On appeal, defendant raises seven issues, arguing:
THERE IS A SPLIT IN THE APPELLATE PANELS AS TO WHETHER OR NOT AN INSURED'S "STATE OF MIND" CAN TRUMP A VALID AND ENFORCEABLE CANCELLATION NOTICE.
THE PLAINTIFF IS PRESUMED TO HAVE RECEIVED THE VALID AND ENFORCEABLE CANCELLATION NOTICE.
THE COURT ERRED IN PERMITTING PLAINTIFF TO DISPUTE FOR THE FIRST TIME PRIOR FACTUAL FINDINGS.
THE TRIAL COURT ERRED IN FINDING THAT THE ORDER OF RECEIPT OF NOTICES BY THE BROKER RAISES AN INFERENCE OF THE ORDER OF RECEIPT BY THE PLAINTIFF.
THE TRIAL COURT ERRED IN FAILING TO FIND THAT NECE IS BOUND BY THE KNOWLEDGE OF HIS AGENT, BLUE CHIP BROKERAGE.
RCIC IS NOT ESTOPPED FROM DENYING COVERAGE.
THE AWARD OF COUNSEL FEES WAS GROSSLY EXCESSIVE, UNREASONABLE AND IS PROPERLY REVERSED AS A MATTER OF LAW.
On September 22, 2006, Judge Kassel addressed the question of counsel fees for the first appeal, following our referral of that issue to the trial court. Based on the submissions and arguments of the parties, for reasons stated on the record, he entered an order awarding plaintiff an additional counsel fee of $21,275 on account of the first appeal and modifying the total judgment amount to $138,237.79. Defendant filed an amended notice of appeal to subsume the amended judgment.
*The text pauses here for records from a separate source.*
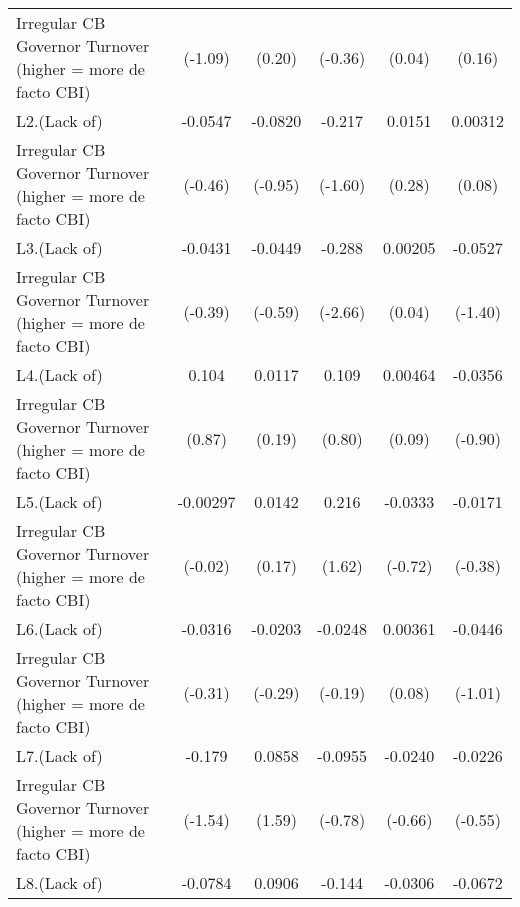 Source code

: {\begin{tabular}{l*{5}{c}}
Irregular CB Governor Turnover (higher = more de facto CBI)&     (-1.09)         &      (0.20)         &     (-0.36)         &      (0.04)         &      (0.16)         \\
[1em]
L2.(Lack of)        &     -0.0547         &     -0.0820         &      -0.217         &      0.0151         &     0.00312         \\
Irregular CB Governor Turnover (higher = more de facto CBI)&     (-0.46)         &     (-0.95)         &     (-1.60)         &      (0.28)         &      (0.08)         \\
[1em]
L3.(Lack of)        &     -0.0431         &     -0.0449         &      -0.288\sym{**} &     0.00205         &     -0.0527         \\
Irregular CB Governor Turnover (higher = more de facto CBI)&     (-0.39)         &     (-0.59)         &     (-2.66)         &      (0.04)         &     (-1.40)         \\
[1em]
L4.(Lack of)        &       0.104         &      0.0117         &       0.109         &     0.00464         &     -0.0356         \\
Irregular CB Governor Turnover (higher = more de facto CBI)&      (0.87)         &      (0.19)         &      (0.80)         &      (0.09)         &     (-0.90)         \\
[1em]
L5.(Lack of)        &    -0.00297         &      0.0142         &       0.216         &     -0.0333         &     -0.0171         \\
Irregular CB Governor Turnover (higher = more de facto CBI)&     (-0.02)         &      (0.17)         &      (1.62)         &     (-0.72)         &     (-0.38)         \\
[1em]
L6.(Lack of)        &     -0.0316         &     -0.0203         &     -0.0248         &     0.00361         &     -0.0446         \\
Irregular CB Governor Turnover (higher = more de facto CBI)&     (-0.31)         &     (-0.29)         &     (-0.19)         &      (0.08)         &     (-1.01)         \\
[1em]
L7.(Lack of)        &      -0.179         &      0.0858         &     -0.0955         &     -0.0240         &     -0.0226         \\
Irregular CB Governor Turnover (higher = more de facto CBI)&     (-1.54)         &      (1.59)         &     (-0.78)         &     (-0.66)         &     (-0.55)         \\
[1em]
L8.(Lack of)        &     -0.0784         &      0.0906         &      -0.144         &     -0.0306         &     -0.0672         \\

\end{tabular}}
We reject defendant's argument based on a putative "split" in authority between Appellate Division panels on the question whether "an insured's 'state of mind' can trump a valid and enforceable cancellation notice." The case cited by defendant as holding differently from our prior decision in this matter is unpublished and, hence, non-precedential. See R. 1:36-3. Moreover, defendant provides no factual analysis comparing the two cases to support the argument that they signify a split of authority. Our analysis discloses that the facts of that case are distinguishable from the facts before us.
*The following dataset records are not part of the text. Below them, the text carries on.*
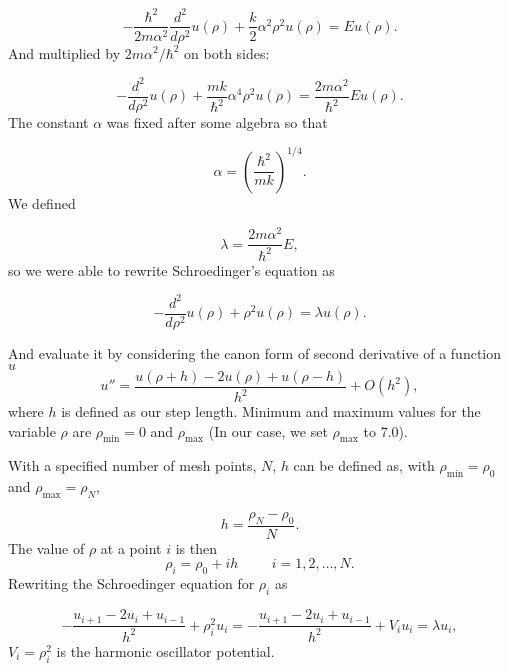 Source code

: \documentclass[10pt,showpacs,preprintnumbers,footinbib,amsmath,amssymb,aps,prl,twocolumn,groupedaddress,superscriptaddress,showkeys]{revtex4-1}
\begin{document}
\begin{equation*}
	-\frac{\hbar^2}{2 m \alpha^2} \frac{d^2}{d\rho^2} u(\rho) 
	+ \frac{k}{2} \alpha^2\rho^2u(\rho)  = E u(\rho) .
\end{equation*}
And multiplied by $2m\alpha^2/\hbar^2$ on both sides:

\begin{equation*}
	-\frac{d^2}{d\rho^2} u(\rho) 
	+ \frac{mk}{\hbar^2} \alpha^4\rho^2u(\rho)  = \frac{2m\alpha^2}{\hbar^2}E u(\rho) .
\end{equation*}
The constant $\alpha$ was fixed after some algebra
so that


\begin{equation*}
	\alpha = \left(\frac{\hbar^2}{mk}\right)^{1/4}.
\end{equation*}
We defined

\begin{equation*}
	\lambda = \frac{2m\alpha^2}{\hbar^2}E,
\end{equation*}
so we were able to rewrite Schroedinger's equation as

\begin{equation*}
	-\frac{d^2}{d\rho^2} u(\rho) + \rho^2u(\rho)  = \lambda u(\rho) .
\end{equation*}

And evaluate it by considering the canon form of second derivative of a function $u$
\begin{equation}
	u''=\frac{u(\rho+h) -2u(\rho) +u(\rho-h)}{h^2} +O(h^2),
	\label{eq:diffoperation}
\end{equation}
where $h$ is defined as our step length.
Minimum and maximum values for the variable $\rho$ are
$\rho_{\mathrm{min}}=0$  and $\rho_{\mathrm{max}}$
(In our case, we set $\rho_{\mathrm{max}}$ to 7.0).

With a specified number of mesh points, $N$, 
$h$ can be defined as, with $\rho_{\mathrm{min}}=\rho_0$  and $\rho_{\mathrm{max}}=\rho_N$,

\begin{equation*}
	h=\frac{\rho_N-\rho_0 }{N}.
\end{equation*}
The value of $\rho$ at a point $i$ is then 
\[
\rho_i= \rho_0 + ih \hspace{1cm} i=1,2,\dots , N.
\]
Rewriting the Schroedinger equation for $\rho_i$ as

\[
-\frac{u_{i+1} -2u_i +u_{i-1}}{h^2}+\rho_i^2u_i=-\frac{u_{i+1} -2u_i +u_{i-1} }{h^2}+V_iu_i  = \lambda u_i,
\]
$V_i=\rho_i^2$ is the harmonic oscillator potential.
\end{document}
We are bound by the factual findings and conclusions of the trial court because they are supported by substantial credible evidence in the record, see Rova Farms Resort, Inc. v. Investors Ins. Co., 65 N.J. 474, 484 (1974), and based on credibility determinations, see Bonnco Petrol, Inc. v. Epstein, 115 N.J. 599, 607 (1989). We also reject defendant's argument that the findings of the trial court must be disallowed because it must be "presumed" plaintiff "received the valid and enforceable cancellation notice" that defendant had sent. No presumption can override the facts found in a case; the greatest effect a presumption can have is to allocate the burden of producing evidence. See State v. Cuccio, 350 N.J. Super. 248, 257 (App. Div.), certif. denied, 174 N.J. 43 (2002).
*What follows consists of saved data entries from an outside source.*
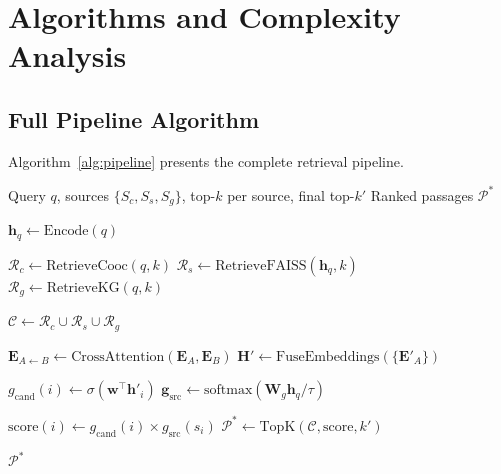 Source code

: \documentclass[10pt,twocolumn]{article}
\begin{document}
\section{Algorithms and Complexity Analysis}
\label{sec:algorithms}

\subsection{Full Pipeline Algorithm}

Algorithm~\ref{alg:pipeline} presents the complete retrieval pipeline.

\begin{algorithm}[t]
\caption{Triple-Source RAG Pipeline}
\label{alg:pipeline}
\begin{algorithmic}[1]
\REQUIRE Query $q$, sources $\{S_c, S_s, S_g\}$, top-$k$ per source, final top-$k'$
\ENSURE Ranked passages $\mathcal{P}^*$

\STATE $\mathbf{h}_q \leftarrow \text{Encode}(q)$ 

\STATE {}
\STATE $\mathcal{R}_c \leftarrow \text{RetrieveCooc}(q, k)$ 
\STATE $\mathcal{R}_s \leftarrow \text{RetrieveFAISS}(\mathbf{h}_q, k)$ 
\STATE $\mathcal{R}_g \leftarrow \text{RetrieveKG}(q, k)$ 

\STATE $\mathcal{C} \leftarrow \mathcal{R}_c \cup \mathcal{R}_s \cup \mathcal{R}_g$ 

\STATE {}
    \STATE $\mathbf{E}_{A \leftarrow B} \leftarrow \text{CrossAttention}(\mathbf{E}_A, \mathbf{E}_B)$
\ENDFOR
\STATE $\mathbf{H}' \leftarrow \text{FuseEmbeddings}(\{\mathbf{E}'_A\})$ 

\STATE {}
    \STATE $g_{\text{cand}}(i) \leftarrow \sigma(\mathbf{w}^\top \mathbf{h}'_i)$ 
\ENDFOR
\STATE $\mathbf{g}_{\text{src}} \leftarrow \text{softmax}(\mathbf{W}_g \mathbf{h}_q / \tau)$ 

\STATE {}
    \STATE $\text{score}(i) \leftarrow g_{\text{cand}}(i) \times g_{\text{src}}(s_i)$
\ENDFOR
\STATE $\mathcal{P}^* \leftarrow \text{TopK}(\mathcal{C}, \text{score}, k')$ 

\RETURN $\mathcal{P}^*$
\end{algorithmic}
\end{algorithm}
\end{document}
The remaining arguments advanced by defendant addressed to the substantive issues in the case are without sufficient merit to warrant discussion in a written opinion. R. 2:11-3(e)(1)(A),(E). Judge Kassel, on remand, discharged, conscientiously, the duty we imposed on the trial court to find the facts of the matter and evaluate plaintiff's actual state of mind and reasonable beliefs.
Finally, we also reject defendant's arguments bearing upon the counsel fee awards, which are authorized by R. 4:42-9(a)(6). See also Maros v. Transamerica Ins. Co., 76 N.J. 572, 579 (1978). We discern no misapplication of discretion by the trial court in evaluating the submissions of the parties in this regard. See Enright v. Lubow, 215 N.J. Super. 306, 313 (App. Div.), certif. denied, 108 N.J. 193 (1987); see also Estate of Leeman v. Eagle Ins. Co., 309 N.J. Super. 525, 537 (App. Div. 1998).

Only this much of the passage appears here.